What the task requires:
Exact copies of all the lines below are wanted, without a single picture.

Data excerpts:
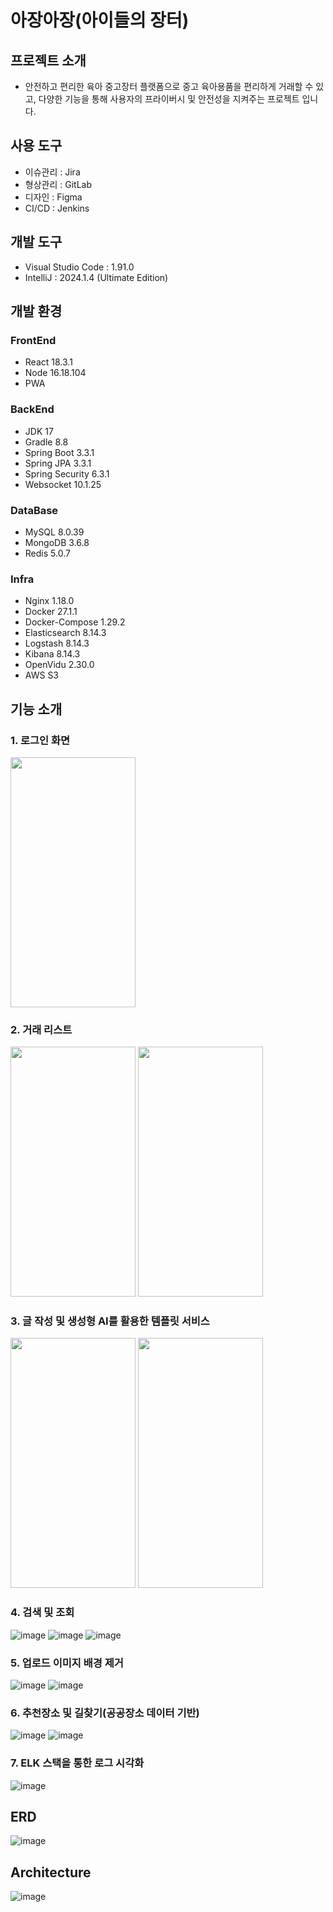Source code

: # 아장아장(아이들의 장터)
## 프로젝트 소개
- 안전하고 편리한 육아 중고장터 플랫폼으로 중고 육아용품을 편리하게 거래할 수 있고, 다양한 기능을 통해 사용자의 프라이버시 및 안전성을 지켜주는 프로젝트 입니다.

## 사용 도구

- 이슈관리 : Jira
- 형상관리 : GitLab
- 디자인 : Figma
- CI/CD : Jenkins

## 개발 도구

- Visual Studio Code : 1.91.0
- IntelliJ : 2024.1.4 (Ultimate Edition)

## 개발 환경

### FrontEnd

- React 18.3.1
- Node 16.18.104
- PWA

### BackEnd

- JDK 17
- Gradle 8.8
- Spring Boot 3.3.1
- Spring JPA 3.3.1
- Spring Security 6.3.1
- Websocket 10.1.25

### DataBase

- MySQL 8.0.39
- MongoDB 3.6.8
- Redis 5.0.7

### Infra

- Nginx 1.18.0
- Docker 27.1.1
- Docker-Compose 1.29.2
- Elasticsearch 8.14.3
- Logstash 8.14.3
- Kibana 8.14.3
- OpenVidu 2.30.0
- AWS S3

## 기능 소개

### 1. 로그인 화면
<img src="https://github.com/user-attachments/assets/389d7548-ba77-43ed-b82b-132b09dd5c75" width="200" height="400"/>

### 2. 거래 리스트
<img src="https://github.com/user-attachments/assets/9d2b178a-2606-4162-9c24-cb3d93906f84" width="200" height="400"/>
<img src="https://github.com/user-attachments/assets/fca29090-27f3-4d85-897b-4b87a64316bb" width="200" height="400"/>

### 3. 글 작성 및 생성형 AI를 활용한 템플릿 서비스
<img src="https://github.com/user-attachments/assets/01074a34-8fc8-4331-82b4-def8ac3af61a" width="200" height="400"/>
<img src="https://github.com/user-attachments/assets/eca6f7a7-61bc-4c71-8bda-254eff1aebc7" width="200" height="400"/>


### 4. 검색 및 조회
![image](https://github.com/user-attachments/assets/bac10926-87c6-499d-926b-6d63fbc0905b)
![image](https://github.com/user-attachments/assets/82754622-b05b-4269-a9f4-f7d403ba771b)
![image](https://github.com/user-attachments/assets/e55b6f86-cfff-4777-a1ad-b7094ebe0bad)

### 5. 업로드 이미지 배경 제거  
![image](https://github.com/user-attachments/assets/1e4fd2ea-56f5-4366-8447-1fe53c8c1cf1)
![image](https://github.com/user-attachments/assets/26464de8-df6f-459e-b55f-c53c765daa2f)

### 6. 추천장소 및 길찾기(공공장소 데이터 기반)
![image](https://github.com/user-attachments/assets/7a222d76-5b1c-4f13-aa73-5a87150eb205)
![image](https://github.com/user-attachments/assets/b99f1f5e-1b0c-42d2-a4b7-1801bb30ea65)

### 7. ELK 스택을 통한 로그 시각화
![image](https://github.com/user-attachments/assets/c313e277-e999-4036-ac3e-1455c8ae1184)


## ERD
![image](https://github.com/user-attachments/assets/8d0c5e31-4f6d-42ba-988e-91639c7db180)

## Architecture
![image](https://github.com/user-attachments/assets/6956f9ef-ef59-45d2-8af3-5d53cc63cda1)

Result for this task:
Source code

: # 아장아장(아이들의 장터)
## 프로젝트 소개
- 안전하고 편리한 육아 중고장터 플랫폼으로 중고 육아용품을 편리하게 거래할 수 있고, 다양한 기능을 통해 사용자의 프라이버시 및 안전성을 지켜주는 프로젝트 입니다.

## 사용 도구

- 이슈관리 : Jira
- 형상관리 : GitLab
- 디자인 : Figma
- CI/CD : Jenkins

## 개발 도구

- Visual Studio Code : 1.91.0
- IntelliJ : 2024.1.4 (Ultimate Edition)

## 개발 환경

### FrontEnd

- React 18.3.1
- Node 16.18.104
- PWA

### BackEnd

- JDK 17
- Gradle 8.8
- Spring Boot 3.3.1
- Spring JPA 3.3.1
- Spring Security 6.3.1
- Websocket 10.1.25

### DataBase

- MySQL 8.0.39
- MongoDB 3.6.8
- Redis 5.0.7

### Infra

- Nginx 1.18.0
- Docker 27.1.1
- Docker-Compose 1.29.2
- Elasticsearch 8.14.3
- Logstash 8.14.3
- Kibana 8.14.3
- OpenVidu 2.30.0
- AWS S3

## 기능 소개

### 1. 로그인 화면
<img src="https://github.com/user-attachments/assets/389d7548-ba77-43ed-b82b-132b09dd5c75" width="200" height="400"/>

### 2. 거래 리스트
<img src="https://github.com/user-attachments/assets/9d2b178a-2606-4162-9c24-cb3d93906f84" width="200" height="400"/>
<img src="https://github.com/user-attachments/assets/fca29090-27f3-4d85-897b-4b87a64316bb" width="200" height="400"/>

### 3. 글 작성 및 생성형 AI를 활용한 템플릿 서비스
<img src="https://github.com/user-attachments/assets/01074a34-8fc8-4331-82b4-def8ac3af61a" width="200" height="400"/>
<img src="https://github.com/user-attachments/assets/eca6f7a7-61bc-4c71-8bda-254eff1aebc7" width="200" height="400"/>


### 4. 검색 및 조회
![image](https://github.com/user-attachments/assets/bac10926-87c6-499d-926b-6d63fbc0905b)
![image](https://github.com/user-attachments/assets/82754622-b05b-4269-a9f4-f7d403ba771b)
![image](https://github.com/user-attachments/assets/e55b6f86-cfff-4777-a1ad-b7094ebe0bad)

### 5. 업로드 이미지 배경 제거  
![image](https://github.com/user-attachments/assets/1e4fd2ea-56f5-4366-8447-1fe53c8c1cf1)
![image](https://github.com/user-attachments/assets/26464de8-df6f-459e-b55f-c53c765daa2f)

### 6. 추천장소 및 길찾기(공공장소 데이터 기반)
![image](https://github.com/user-attachments/assets/7a222d76-5b1c-4f13-aa73-5a87150eb205)
![image](https://github.com/user-attachments/assets/b99f1f5e-1b0c-42d2-a4b7-1801bb30ea65)

### 7. ELK 스택을 통한 로그 시각화
![image](https://github.com/user-attachments/assets/c313e277-e999-4036-ac3e-1455c8ae1184)


## ERD
![image](https://github.com/user-attachments/assets/8d0c5e31-4f6d-42ba-988e-91639c7db180)

## Architecture
![image](https://github.com/user-attachments/assets/6956f9ef-ef59-45d2-8af3-5d53cc63cda1)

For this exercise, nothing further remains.